To achieve real-time continuous measurement, Fei Wang et al. optimized the coil geometry and circuit structure of an eddy current sensor using Ansoft Maxwell simulations [21]. Minsung Park et al. investigated the effects of various environments—including air, water, slurry, and silt—on sensor accuracy within shielded TBM chambers [22]. Eddy current sensors operate in harsh environments, such as those characterized by vibration and slag accumulation, which introduce substantial environmental noise into their signals. Furthermore, it is extremely difficult to obtain large, perfectly labelled real-world tool damage datasets, resulting in most samples for hob damage recognition being small-sample cases. With the advancement of deep learning, the Deep Forest (DF) model has emerged as a deep ensemble learning method based on tree models [23]. Through a multi-layer cascade structure, it achieves layer-by-layer feature enhancement, demonstrating excellent generalization and robustness under small samples, strong noise, and non-stationary signal conditions [24].

This paper achieves the identification and quantification of hob damage states by segmenting and resampling data on different types of hob damage, combined with the advantages of the DF model. For the classification of hob damage states, a comprehensive recognition accuracy of over 95% is regarded as meeting the requirements for engineering applications. For the quantitative evaluation of wear severity, a relative error of less than 10% is adopted as the engineering evaluation criterion, and a hob wear value of 15 mm is used as the tool replacement criterion. It is worth noting that the 15 mm threshold in this paper refers to the replacement criterion for hobs, which is an industry-recognized threshold based on empirical experience. In contrast, the industry-recognized replacement threshold for centre cutters and face cutters is 25 mm. The remainder of this paper is organized as follows: Section 2 describes the overall framework; Section 3 details the non-linear calibration of the eddy current sensor and wear volume; Section 4 presents the experimental system and dataset construction; and Section 5 analyzes the classification and regression results. The proposed method provides significant guidance for the intelligent condition monitoring of shield machines.

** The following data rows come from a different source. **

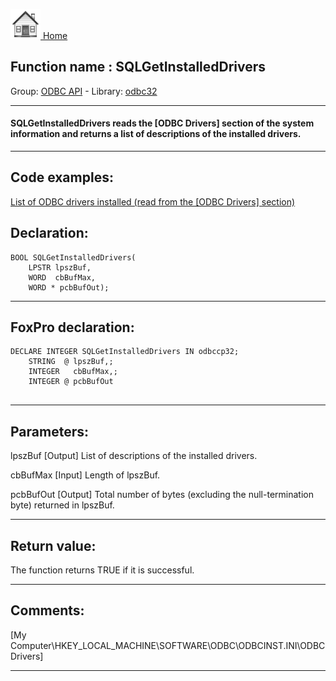 [<img src="../../images/home.png"> Home ](https://github.com/VFPX/Win32API)  

## Function name : SQLGetInstalledDrivers
Group: [ODBC API](../../functions_group.md#ODBC_API)  -  Library: [odbc32](../../Libraries.md#odbc32)  
***  


#### SQLGetInstalledDrivers reads the [ODBC Drivers] section of the system information and returns a list of descriptions of the installed drivers.
***  


## Code examples:
[List of ODBC drivers installed (read from the [ODBC Drivers] section)](../../samples/sample_378.md)  

## Declaration:
```foxpro  
BOOL SQLGetInstalledDrivers(
	LPSTR lpszBuf,
	WORD  cbBufMax,
	WORD * pcbBufOut);  
```  
***  


## FoxPro declaration:
```foxpro  
DECLARE INTEGER SQLGetInstalledDrivers IN odbccp32;
	STRING  @ lpszBuf,;
	INTEGER   cbBufMax,;
	INTEGER @ pcbBufOut
  
```  
***  


## Parameters:
lpszBuf 
[Output]
List of descriptions of the installed drivers. 

cbBufMax 
[Input]
Length of lpszBuf. 

pcbBufOut 
[Output]
Total number of bytes (excluding the null-termination byte) returned in lpszBuf.   
***  


## Return value:
The function returns TRUE if it is successful.  
***  


## Comments:
[My Computer\HKEY_LOCAL_MACHINE\SOFTWARE\ODBC\ODBCINST.INI\ODBC Drivers]  
  
***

2. The Overall Framework of the Thesis

The operating environment of shield machines is highly variable and complex. Cutters in different spatial positions encounter distinct service conditions. Different damage types—such as normal wear, edge chipping, cracking, and chordal eccentric wear—correspond to specific operating conditions, constituting a classification problem. The severity of chipping directly determines cutter service life and replacement timing, representing a regression problem.

This paper proposes a disc cutter damage identification method based on eddy current sensing signals and a DF network. Figure 1 illustrates the flowchart of the identification process. First, a training dataset for various damage states is constructed by applying raw data processing techniques, including cutter ring data segmentation and damage feature extraction. Subsequently, the processed data are input into the DF ensemble learning model to achieve precise identification of four damage categories: normal, edge chipping, eccentric wear, and cracks. Building on this classification, regression analysis is further conducted to realize a quantitative assessment of the damage severity. The DF model is composed of multiple cascaded forest sub-modules. Each sub-module learns and extracts discriminative features layer by layer, and the final prediction is output through a cross-layer feature fusion mechanism. The overall architecture is shown in Figure 2.

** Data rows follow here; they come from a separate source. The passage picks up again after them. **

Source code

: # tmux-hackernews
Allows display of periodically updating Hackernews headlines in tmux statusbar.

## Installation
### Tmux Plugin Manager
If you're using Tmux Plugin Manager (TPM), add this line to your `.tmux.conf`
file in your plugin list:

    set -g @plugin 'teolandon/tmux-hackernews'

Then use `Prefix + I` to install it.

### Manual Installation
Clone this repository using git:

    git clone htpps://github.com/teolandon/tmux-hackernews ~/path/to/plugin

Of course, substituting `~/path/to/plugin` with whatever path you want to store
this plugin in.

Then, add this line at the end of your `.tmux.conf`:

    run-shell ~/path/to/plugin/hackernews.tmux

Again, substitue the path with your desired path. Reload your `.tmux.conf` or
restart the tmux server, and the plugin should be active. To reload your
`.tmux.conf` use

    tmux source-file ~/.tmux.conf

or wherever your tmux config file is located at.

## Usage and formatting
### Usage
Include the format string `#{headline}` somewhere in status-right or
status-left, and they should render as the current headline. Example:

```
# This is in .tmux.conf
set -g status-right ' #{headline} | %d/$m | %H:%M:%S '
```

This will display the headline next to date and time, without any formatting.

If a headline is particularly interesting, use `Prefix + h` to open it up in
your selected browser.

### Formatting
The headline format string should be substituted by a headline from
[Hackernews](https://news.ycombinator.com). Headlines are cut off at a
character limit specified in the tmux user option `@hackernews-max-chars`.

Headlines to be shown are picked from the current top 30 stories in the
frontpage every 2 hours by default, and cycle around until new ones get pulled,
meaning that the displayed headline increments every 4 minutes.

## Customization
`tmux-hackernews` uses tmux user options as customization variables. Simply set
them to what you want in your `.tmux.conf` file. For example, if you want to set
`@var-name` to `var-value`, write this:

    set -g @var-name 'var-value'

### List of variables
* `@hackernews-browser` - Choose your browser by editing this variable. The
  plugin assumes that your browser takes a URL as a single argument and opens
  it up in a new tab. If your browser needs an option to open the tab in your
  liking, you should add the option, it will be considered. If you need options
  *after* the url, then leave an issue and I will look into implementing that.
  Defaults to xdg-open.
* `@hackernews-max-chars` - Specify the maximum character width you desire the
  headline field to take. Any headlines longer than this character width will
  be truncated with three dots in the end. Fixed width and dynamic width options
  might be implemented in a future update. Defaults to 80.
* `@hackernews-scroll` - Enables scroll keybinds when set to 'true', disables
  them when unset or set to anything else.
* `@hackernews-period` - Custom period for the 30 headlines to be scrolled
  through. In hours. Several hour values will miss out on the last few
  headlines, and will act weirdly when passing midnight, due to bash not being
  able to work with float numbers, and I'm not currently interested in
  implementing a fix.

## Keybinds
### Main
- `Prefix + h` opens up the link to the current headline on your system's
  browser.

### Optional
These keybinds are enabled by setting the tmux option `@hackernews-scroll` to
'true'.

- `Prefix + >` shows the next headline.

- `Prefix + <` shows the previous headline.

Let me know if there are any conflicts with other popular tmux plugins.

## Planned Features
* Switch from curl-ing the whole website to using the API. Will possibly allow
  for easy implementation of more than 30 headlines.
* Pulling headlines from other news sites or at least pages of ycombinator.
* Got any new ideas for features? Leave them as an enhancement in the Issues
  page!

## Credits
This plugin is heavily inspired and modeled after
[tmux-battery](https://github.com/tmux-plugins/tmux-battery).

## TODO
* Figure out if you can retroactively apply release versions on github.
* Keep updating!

3. Calibration of Eddy Current Sensors

Figure 3 illustrates the disc cutter wear calibration platform. The platform consists of a cutter ring, an eddy current sensor, a micrometer, and a linear guide. The cutter ring is fixed to a support base, while the probe of the eddy current sensor is aligned with the cutter axis and connected to the guide rail via a slider, allowing for longitudinal movement along the optical axis. The micrometer is fixed to the optical axis; rotating it adjusts the gap between the probe and the cutter ring to simulate varying degrees of cutter wear.

During the calibration process, the micrometer was used to adjust the gap, and the corresponding output voltages from the sensor were recorded to establish a mapping relationship between displacement and voltage for curve fitting. Figure 4 shows the calibration results and error analysis of the eddy current sensor. As shown in Figure 4a, the relationship between the output voltage and the calibrated wear volume varies across different intervals: it is approximately linear in the low-wear range, while it gradually exhibits non-linear characteristics in the larger wear range. Consequently, a piecewise fitting method was adopted to model the calibration curve, as expressed in Equations (1) and (2). Based on experimental data and the principle of error minimization, 5.6 V is determined as the optimal segmentation point, which corresponds to the transition region where the sensor sensitivity changes significantly. Figure 4b presents the absolute error results after piecewise fitting. The error is minimal in the low-wear interval and increases slightly in the high-wear interval, but overall, it satisfies the precision requirements for disc cutter wear measurement.

[eqn]

[eqn]

In these equations, $[eqn]$ represents the output voltage of the eddy current sensor, $[eqn]$ is the predicted wear value calculated by the piecewise fitting model, $[eqn]$ denotes the actual calibrated wear, and $[eqn]$ represents the absolute wear error.

4. Experimental System and Dataset Construction

4.1. Simulation System for Disc Cutter Damage

Figure 5 illustrates the experimental platform for disc cutter damage measurement. Figure 5a shows the primary components of the platform, including the drive system, the cutter barrel, and the control system. The simulated experimental test bench in this paper can reproduce hob rotation speeds ranging from 10 rpm to 70 rpm, stabilize the internal pressure of the cutter barrel up to 0.8 MPa, and replicate different muck conditions. Figure 5b presents a schematic diagram of the internal structure of the cutter barrel, where the cutter specimens are secured within the internal clamping mechanism. Due to the low sampling rate of on-site disc cutter wear data, it is not possible to accurately obtain the signal data of cutter damage. Therefore, this paper adopts a wear data acquisition system developed by our team, with a sampling rate of 200 Hz, which can accurately capture the signal characteristics of disc cutter damage in the field.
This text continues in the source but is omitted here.